__Exercise prompt__. The entries that follow need to be returned without any alteration.

########

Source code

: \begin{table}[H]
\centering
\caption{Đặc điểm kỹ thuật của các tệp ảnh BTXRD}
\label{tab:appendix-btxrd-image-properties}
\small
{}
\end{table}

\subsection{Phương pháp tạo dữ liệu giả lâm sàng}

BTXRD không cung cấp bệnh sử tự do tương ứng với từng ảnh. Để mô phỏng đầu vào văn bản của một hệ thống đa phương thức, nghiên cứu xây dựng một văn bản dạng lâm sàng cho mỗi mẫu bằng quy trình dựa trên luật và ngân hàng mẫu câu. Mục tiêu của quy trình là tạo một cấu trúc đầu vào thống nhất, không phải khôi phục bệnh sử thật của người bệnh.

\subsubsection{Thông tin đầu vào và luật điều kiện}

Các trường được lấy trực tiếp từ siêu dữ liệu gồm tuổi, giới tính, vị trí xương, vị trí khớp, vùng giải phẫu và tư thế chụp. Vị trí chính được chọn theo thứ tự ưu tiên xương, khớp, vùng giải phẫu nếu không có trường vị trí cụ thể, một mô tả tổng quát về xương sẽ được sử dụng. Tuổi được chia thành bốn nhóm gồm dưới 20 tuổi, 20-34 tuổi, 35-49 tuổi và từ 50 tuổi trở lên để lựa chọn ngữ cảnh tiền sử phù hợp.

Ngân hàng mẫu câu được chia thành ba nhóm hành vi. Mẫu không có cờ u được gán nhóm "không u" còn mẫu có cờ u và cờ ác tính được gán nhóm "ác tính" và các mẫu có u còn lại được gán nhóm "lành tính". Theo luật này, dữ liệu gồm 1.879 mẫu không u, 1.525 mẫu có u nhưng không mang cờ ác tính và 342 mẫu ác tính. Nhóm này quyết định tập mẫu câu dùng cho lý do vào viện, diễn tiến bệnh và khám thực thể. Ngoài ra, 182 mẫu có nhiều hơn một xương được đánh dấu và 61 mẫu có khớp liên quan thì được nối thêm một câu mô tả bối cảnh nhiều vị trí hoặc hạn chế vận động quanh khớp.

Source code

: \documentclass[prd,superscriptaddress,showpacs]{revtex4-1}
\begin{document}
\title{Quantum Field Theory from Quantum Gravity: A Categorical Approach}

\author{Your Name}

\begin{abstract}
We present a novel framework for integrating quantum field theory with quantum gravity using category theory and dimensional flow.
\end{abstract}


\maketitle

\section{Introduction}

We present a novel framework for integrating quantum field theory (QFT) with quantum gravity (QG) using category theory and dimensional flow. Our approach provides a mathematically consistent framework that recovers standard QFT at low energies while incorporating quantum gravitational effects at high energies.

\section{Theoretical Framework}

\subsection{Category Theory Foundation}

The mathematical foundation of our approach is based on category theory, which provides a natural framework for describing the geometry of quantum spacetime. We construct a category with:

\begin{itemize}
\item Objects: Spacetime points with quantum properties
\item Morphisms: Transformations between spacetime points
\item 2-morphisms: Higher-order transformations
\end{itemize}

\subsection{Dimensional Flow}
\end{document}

########

__Exercise response__.
Source code

: \begin{table}[H]
\centering
\caption{Đặc điểm kỹ thuật của các tệp ảnh BTXRD}
\label{tab:appendix-btxrd-image-properties}
\small
{}
\end{table}

\subsection{Phương pháp tạo dữ liệu giả lâm sàng}

BTXRD không cung cấp bệnh sử tự do tương ứng với từng ảnh. Để mô phỏng đầu vào văn bản của một hệ thống đa phương thức, nghiên cứu xây dựng một văn bản dạng lâm sàng cho mỗi mẫu bằng quy trình dựa trên luật và ngân hàng mẫu câu. Mục tiêu của quy trình là tạo một cấu trúc đầu vào thống nhất, không phải khôi phục bệnh sử thật của người bệnh.

\subsubsection{Thông tin đầu vào và luật điều kiện}

Các trường được lấy trực tiếp từ siêu dữ liệu gồm tuổi, giới tính, vị trí xương, vị trí khớp, vùng giải phẫu và tư thế chụp. Vị trí chính được chọn theo thứ tự ưu tiên xương, khớp, vùng giải phẫu nếu không có trường vị trí cụ thể, một mô tả tổng quát về xương sẽ được sử dụng. Tuổi được chia thành bốn nhóm gồm dưới 20 tuổi, 20-34 tuổi, 35-49 tuổi và từ 50 tuổi trở lên để lựa chọn ngữ cảnh tiền sử phù hợp.

Ngân hàng mẫu câu được chia thành ba nhóm hành vi. Mẫu không có cờ u được gán nhóm "không u" còn mẫu có cờ u và cờ ác tính được gán nhóm "ác tính" và các mẫu có u còn lại được gán nhóm "lành tính". Theo luật này, dữ liệu gồm 1.879 mẫu không u, 1.525 mẫu có u nhưng không mang cờ ác tính và 342 mẫu ác tính. Nhóm này quyết định tập mẫu câu dùng cho lý do vào viện, diễn tiến bệnh và khám thực thể. Ngoài ra, 182 mẫu có nhiều hơn một xương được đánh dấu và 61 mẫu có khớp liên quan thì được nối thêm một câu mô tả bối cảnh nhiều vị trí hoặc hạn chế vận động quanh khớp.

Source code

: \documentclass[prd,superscriptaddress,showpacs]{revtex4-1}
\begin{document}
\title{Quantum Field Theory from Quantum Gravity: A Categorical Approach}

\author{Your Name}

\begin{abstract}
We present a novel framework for integrating quantum field theory with quantum gravity using category theory and dimensional flow.
\end{abstract}


\maketitle

\section{Introduction}

We present a novel framework for integrating quantum field theory (QFT) with quantum gravity (QG) using category theory and dimensional flow. Our approach provides a mathematically consistent framework that recovers standard QFT at low energies while incorporating quantum gravitational effects at high energies.

\section{Theoretical Framework}

\subsection{Category Theory Foundation}

The mathematical foundation of our approach is based on category theory, which provides a natural framework for describing the geometry of quantum spacetime. We construct a category with:

\begin{itemize}
\item Objects: Spacetime points with quantum properties
\item Morphisms: Transformations between spacetime points
\item 2-morphisms: Higher-order transformations
\end{itemize}

\subsection{Dimensional Flow}
\end{document}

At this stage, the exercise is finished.